Bryony Moore reports on the ethics at London Fashion Week.
For the first time the British Fashion Council this year included a catwalk slot showcasing ethical brands (more and less) under the umbrella of London Fashion Week (LFW).
Normally this is a fringe event, but not this year, reflecting that ethical fashion has been considered a more significant part of LFW this year than previously. Taking place at St. James’s Palace last Friday, the first day of LFW, it included garments by lesser known designers (amongst mainstream circles) such as From Somewhere, Junky Styling and People Tree, as well as big names Stella McCartney and Vivienne Westwood. Erin O’Connor modelled, and was presenting her own range of t-shirts and bags made with Fairtrade cotton under the label She Died of Beauty.
On Sunday, I wandered around the Estethica designers showcase, and met some designers making beautiful clothes, most of whom had a palpable dedication to the various causes they championed. All had an ethical aspect to their production, and some undertook a holistic approach to sustainability throughout their whole supply chains.
But there was something about Estethica, and the catwalk show, which bothered me. Firstly the catwalk show seemed a bit of an afterthought - with workers applying the British Fashion Council vinyl lettering to the stage just minutes before the show started.

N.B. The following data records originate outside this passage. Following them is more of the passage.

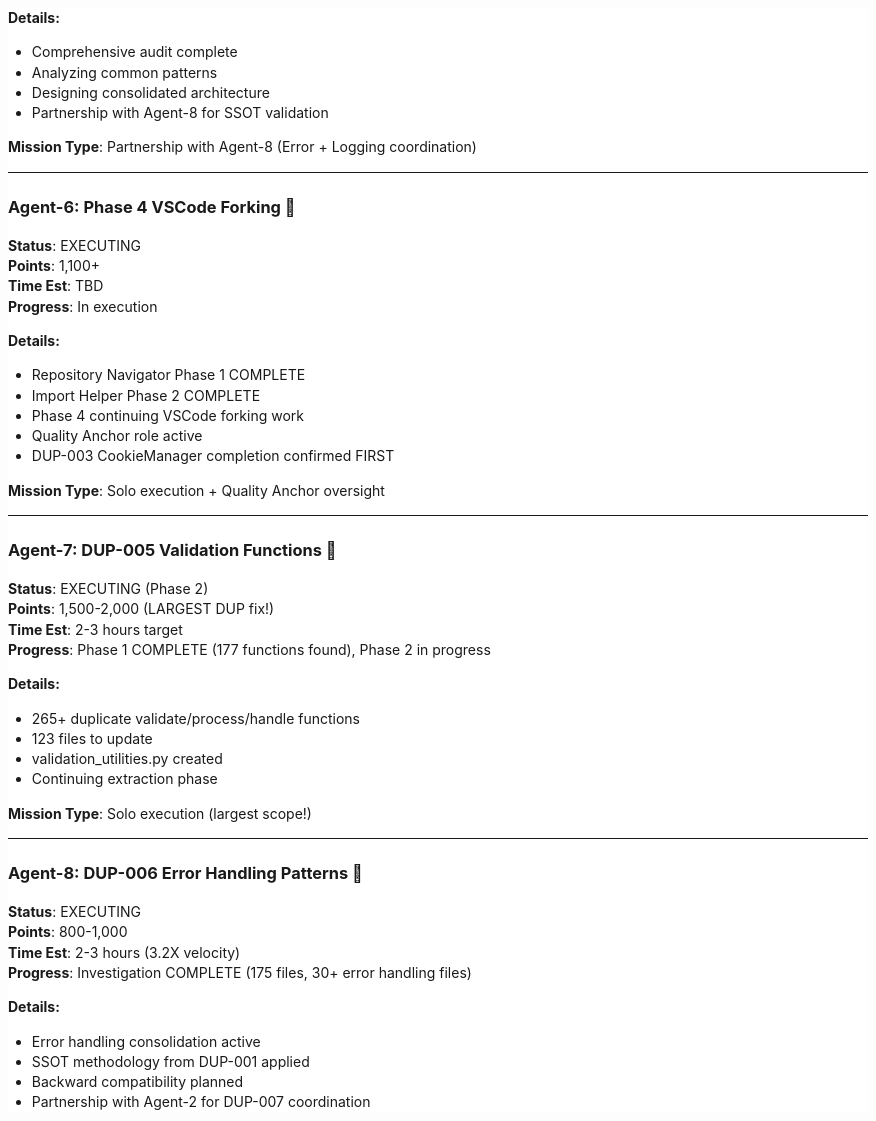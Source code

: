 **Details:**
- Comprehensive audit complete
- Analyzing common patterns
- Designing consolidated architecture
- Partnership with Agent-8 for SSOT validation

**Mission Type**: Partnership with Agent-8 (Error + Logging coordination)

---

### Agent-6: Phase 4 VSCode Forking 🔄

**Status**: EXECUTING  
**Points**: 1,100+  
**Time Est**: TBD  
**Progress**: In execution

**Details:**
- Repository Navigator Phase 1 COMPLETE
- Import Helper Phase 2 COMPLETE  
- Phase 4 continuing VSCode forking work
- Quality Anchor role active
- DUP-003 CookieManager completion confirmed FIRST

**Mission Type**: Solo execution + Quality Anchor oversight

---

### Agent-7: DUP-005 Validation Functions 🔄

**Status**: EXECUTING (Phase 2)  
**Points**: 1,500-2,000 (LARGEST DUP fix!)  
**Time Est**: 2-3 hours target  
**Progress**: Phase 1 COMPLETE (177 functions found), Phase 2 in progress

**Details:**
- 265+ duplicate validate/process/handle functions
- 123 files to update
- validation_utilities.py created
- Continuing extraction phase

**Mission Type**: Solo execution (largest scope!)

---

### Agent-8: DUP-006 Error Handling Patterns 🔄

**Status**: EXECUTING  
**Points**: 800-1,000  
**Time Est**: 2-3 hours (3.2X velocity)  
**Progress**: Investigation COMPLETE (175 files, 30+ error handling files)

**Details:**
- Error handling consolidation active
- SSOT methodology from DUP-001 applied
- Backward compatibility planned
- Partnership with Agent-2 for DUP-007 coordination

But more importantly, the inclusion of ethical brands in LFW suggests that in order to be seen as “successful” they must achieve recognition through the traditional fashion channels (how many times in the last week have we read the line that ethical fashion is “standing up to” or “proving itself as stylish as” mainstream fashion?).
But the basis of the fashion industry is fundamentally unsustainable, relying as it does on dictating patterns of consumption and creating false ‘needs’ among consumers - persuading them to buy and keep buying.
Many of the ethical brands at Estethica have built their businesses on an entirely opposed ideology, and intentionally produce fewer collections, or design garments that resist the fickle ‘trends’ of mainstream fashion.
By putting ethical fashion forward (amongst a smattering of celebrities and champagne) at an event dedicated to the latest short-lived trend, it does seem that the British Fashion Council just doesn’t quite get it (or doesn’t quite want to).
Rather than try to clean up its own image, LFW points to Estethica as a shining beacon of sustainability in fashion, and therefore craftily avoids addressing the deeply ingrained unethical practices of its industry.